In a tough time for a solar company – especially a thin-film manufacturer – to raise money, MiaSole raised another $55 million to drive its next wave of growth.
The company says it’s begun production of modules rated at 14% conversion efficiency, an increase of 30% over the past year. It says it has the industry’s lowest capex per watt because of its streamlined manufacturing process, under 50 cents.
It’s looking for a buyer or licensing partner to expand beyond the 55 megawatts (MW) installed across North America, Europe and Asia. It has a 150 MW factory in Santa Clara, California. It needs $100 million to $300 million or more to expand globally, but this equity raise will give Miasole some room to further improve efficiency and performance.
“This additional investment will allow us to take the company to the next level and we are focused on aggressively building the commercial side of our business with both our traditional glass-on-glass and flexible products.
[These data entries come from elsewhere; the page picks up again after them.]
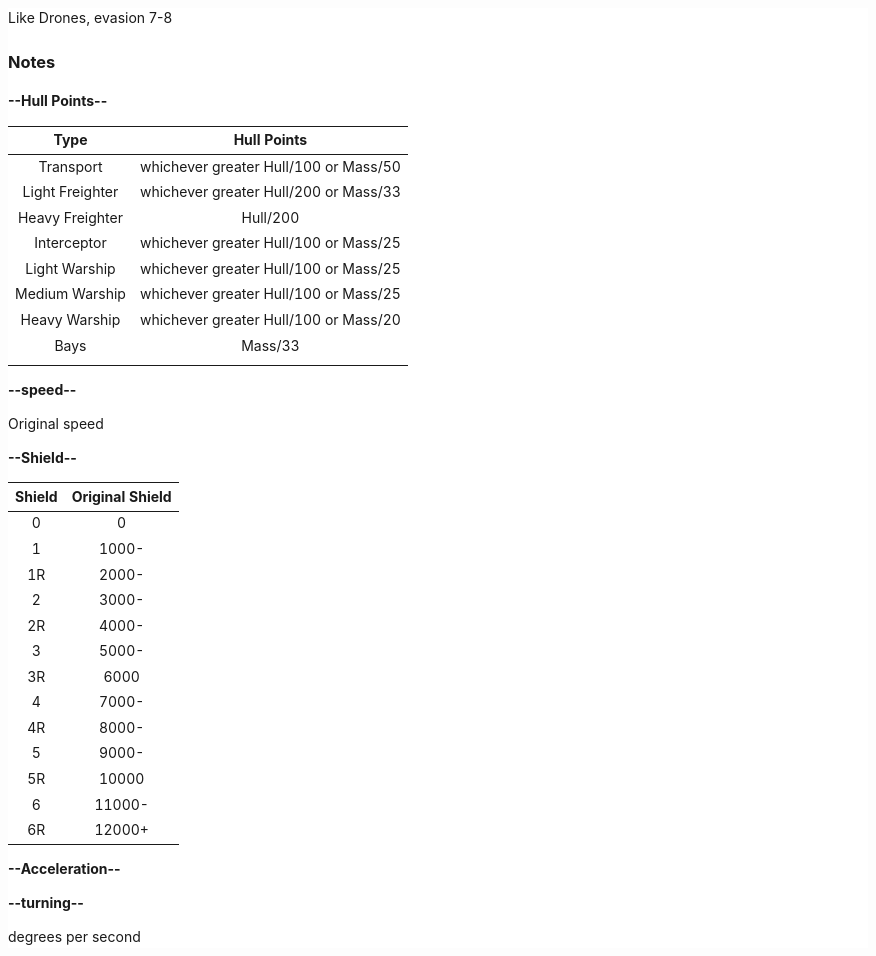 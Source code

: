 Like Drones, evasion 7-8 
  

### Notes  

**--Hull Points--**

| Type | Hull Points |  
| :-: | :-: | 
| Transport | whichever greater Hull/100 or Mass/50 |
| Light Freighter | whichever greater Hull/200 or Mass/33 |
| Heavy Freighter | Hull/200 |
| Interceptor | whichever greater Hull/100 or Mass/25 |
| Light Warship | whichever greater Hull/100 or Mass/25 |
| Medium Warship | whichever greater Hull/100 or Mass/25 |
| Heavy Warship | whichever greater Hull/100 or Mass/20 |
| Bays | Mass/33 |
|  |  |

**--speed--**

Original speed 

**--Shield--**

| Shield | Original Shield |  
| :-: | :-: | 
| 0 | 0 |
| 1 | 1000- |
| 1R | 2000- |
| 2 | 3000- |
| 2R | 4000- |
| 3 | 5000- |
| 3R | 6000 |
| 4 | 7000- |
| 4R | 8000- |
| 5 | 9000- |
| 5R | 10000 |
| 6 | 11000- |
| 6R | 12000+ |

**--Acceleration--**

**--turning--**

degrees per second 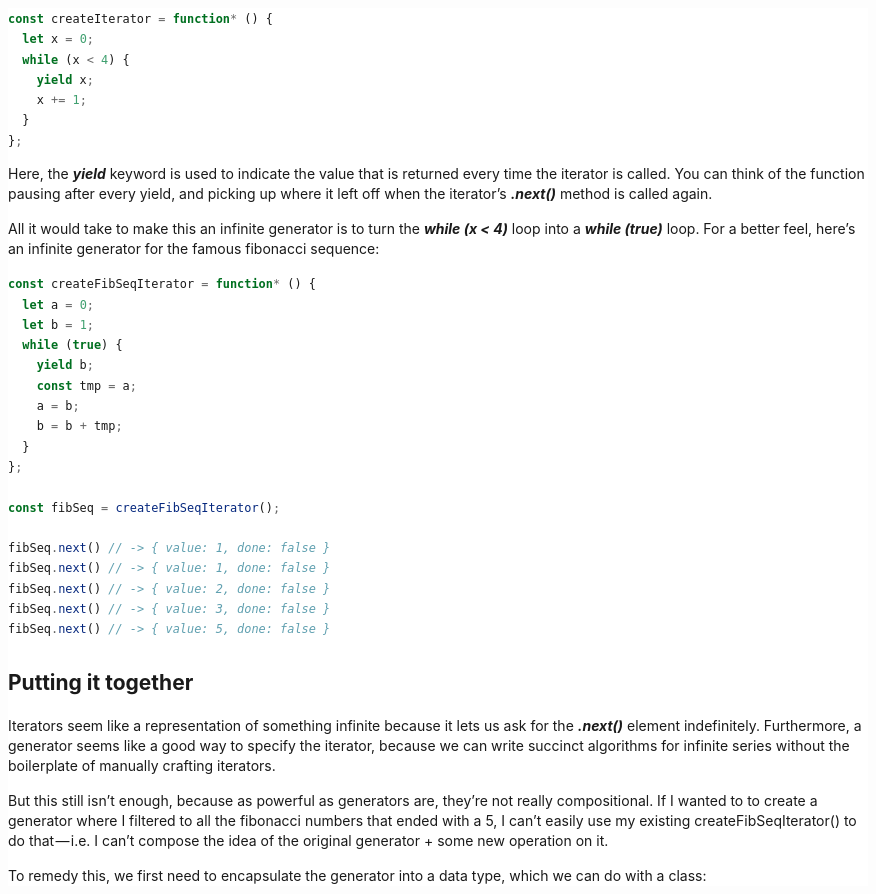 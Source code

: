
 ```javascript
const createIterator = function* () {
  let x = 0;
  while (x < 4) {
    yield x;
    x += 1;
  }
};
```

Here, the ***yield*** keyword is used to indicate the value that is returned every time the iterator is called. You can think of the function pausing after every yield, and picking up where it left off when the iterator’s ***.next()*** method is called again.

All it would take to make this an infinite generator is to turn the ***while (x < 4)*** loop into a ***while (true)*** loop. For a better feel, here’s an infinite generator for the famous fibonacci sequence:

```javascript
const createFibSeqIterator = function* () {
  let a = 0;
  let b = 1;
  while (true) {
    yield b;
    const tmp = a;
    a = b;
    b = b + tmp;
  }
};

const fibSeq = createFibSeqIterator();

fibSeq.next() // -> { value: 1, done: false }
fibSeq.next() // -> { value: 1, done: false }
fibSeq.next() // -> { value: 2, done: false }
fibSeq.next() // -> { value: 3, done: false }
fibSeq.next() // -> { value: 5, done: false }
```

## Putting it together

Iterators seem like a representation of something infinite because it lets us ask for the ***.next()*** element indefinitely. Furthermore, a generator seems like a good way to specify the iterator, because we can write succinct algorithms for infinite series without the boilerplate of manually crafting iterators.

But this still isn’t enough, because as powerful as generators are, they’re not really compositional. If I wanted to to create a generator where I filtered to all the fibonacci numbers that ended with a 5, I can’t easily use my existing createFibSeqIterator() to do that — i.e. I can’t compose the idea of the original generator + some new operation on it.

To remedy this, we first need to encapsulate the generator into a data type, which we can do with a class:
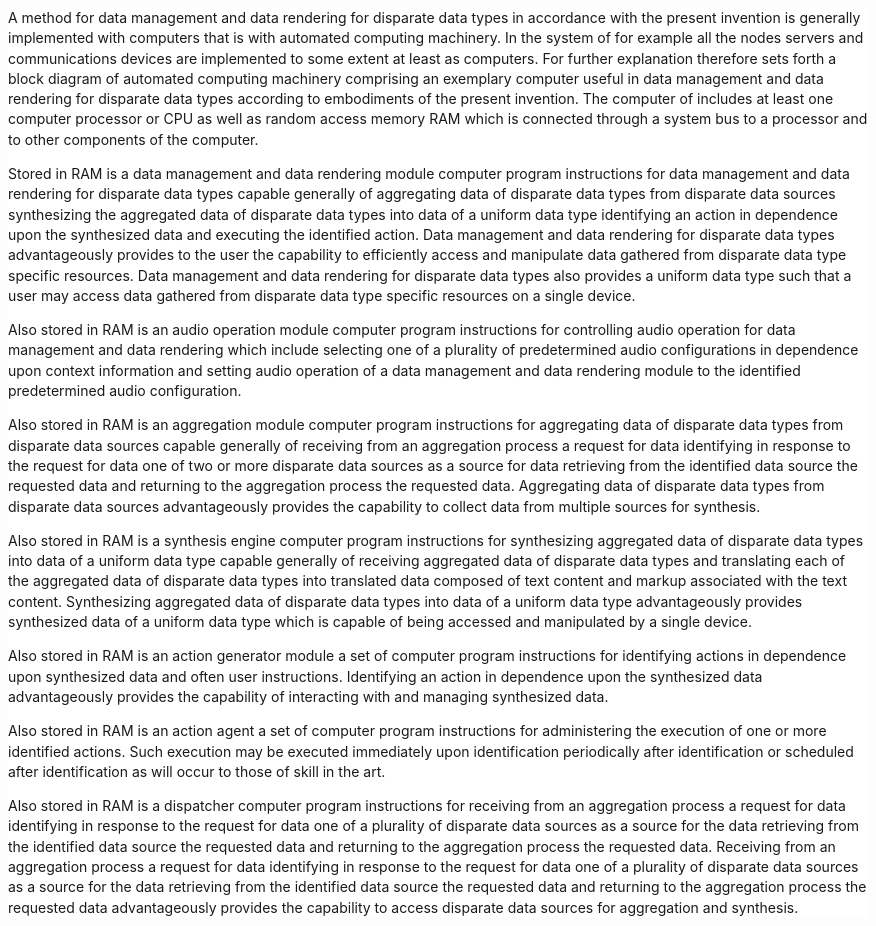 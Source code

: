 A method for data management and data rendering for disparate data types in accordance with the present invention is generally implemented with computers that is with automated computing machinery. In the system of for example all the nodes servers and communications devices are implemented to some extent at least as computers. For further explanation therefore sets forth a block diagram of automated computing machinery comprising an exemplary computer useful in data management and data rendering for disparate data types according to embodiments of the present invention. The computer of includes at least one computer processor or CPU as well as random access memory RAM which is connected through a system bus to a processor and to other components of the computer.

Stored in RAM is a data management and data rendering module computer program instructions for data management and data rendering for disparate data types capable generally of aggregating data of disparate data types from disparate data sources synthesizing the aggregated data of disparate data types into data of a uniform data type identifying an action in dependence upon the synthesized data and executing the identified action. Data management and data rendering for disparate data types advantageously provides to the user the capability to efficiently access and manipulate data gathered from disparate data type specific resources. Data management and data rendering for disparate data types also provides a uniform data type such that a user may access data gathered from disparate data type specific resources on a single device.

Also stored in RAM is an audio operation module computer program instructions for controlling audio operation for data management and data rendering which include selecting one of a plurality of predetermined audio configurations in dependence upon context information and setting audio operation of a data management and data rendering module to the identified predetermined audio configuration.

Also stored in RAM is an aggregation module computer program instructions for aggregating data of disparate data types from disparate data sources capable generally of receiving from an aggregation process a request for data identifying in response to the request for data one of two or more disparate data sources as a source for data retrieving from the identified data source the requested data and returning to the aggregation process the requested data. Aggregating data of disparate data types from disparate data sources advantageously provides the capability to collect data from multiple sources for synthesis.

Also stored in RAM is a synthesis engine computer program instructions for synthesizing aggregated data of disparate data types into data of a uniform data type capable generally of receiving aggregated data of disparate data types and translating each of the aggregated data of disparate data types into translated data composed of text content and markup associated with the text content. Synthesizing aggregated data of disparate data types into data of a uniform data type advantageously provides synthesized data of a uniform data type which is capable of being accessed and manipulated by a single device.

Also stored in RAM is an action generator module a set of computer program instructions for identifying actions in dependence upon synthesized data and often user instructions. Identifying an action in dependence upon the synthesized data advantageously provides the capability of interacting with and managing synthesized data.

Also stored in RAM is an action agent a set of computer program instructions for administering the execution of one or more identified actions. Such execution may be executed immediately upon identification periodically after identification or scheduled after identification as will occur to those of skill in the art.

Also stored in RAM is a dispatcher computer program instructions for receiving from an aggregation process a request for data identifying in response to the request for data one of a plurality of disparate data sources as a source for the data retrieving from the identified data source the requested data and returning to the aggregation process the requested data. Receiving from an aggregation process a request for data identifying in response to the request for data one of a plurality of disparate data sources as a source for the data retrieving from the identified data source the requested data and returning to the aggregation process the requested data advantageously provides the capability to access disparate data sources for aggregation and synthesis.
We have demonstrated technology leadership and are now focused on commercial performance, says John Carrington, CEO.
In the first quarter of 2011, MiaSole raked in $106 million in one of the largest equity raises. That round represented 24% of total dollars invested in cleantech for the quarter. Since it was founded in 2004, it’s raised about $550 million in venture capital.
Investors include Kleiner Perkins Caufield & Byers (KPCB), Firelake Capital, Bessemer Venture Partners, and VantagePoint Venture Partners and Passport Capital.
Another solar firm, NanoSolar closed a $20 million round in early March, but they took a big hit on valuation to do it.
These investments are notable given the uneasiness investors have expressed about investing in capital intensive solar businesses since Solyndra.
Rivals like First Solar (Nasdaq: FSLR) are scaling back production right now because of oversupply and weaker demand for solar.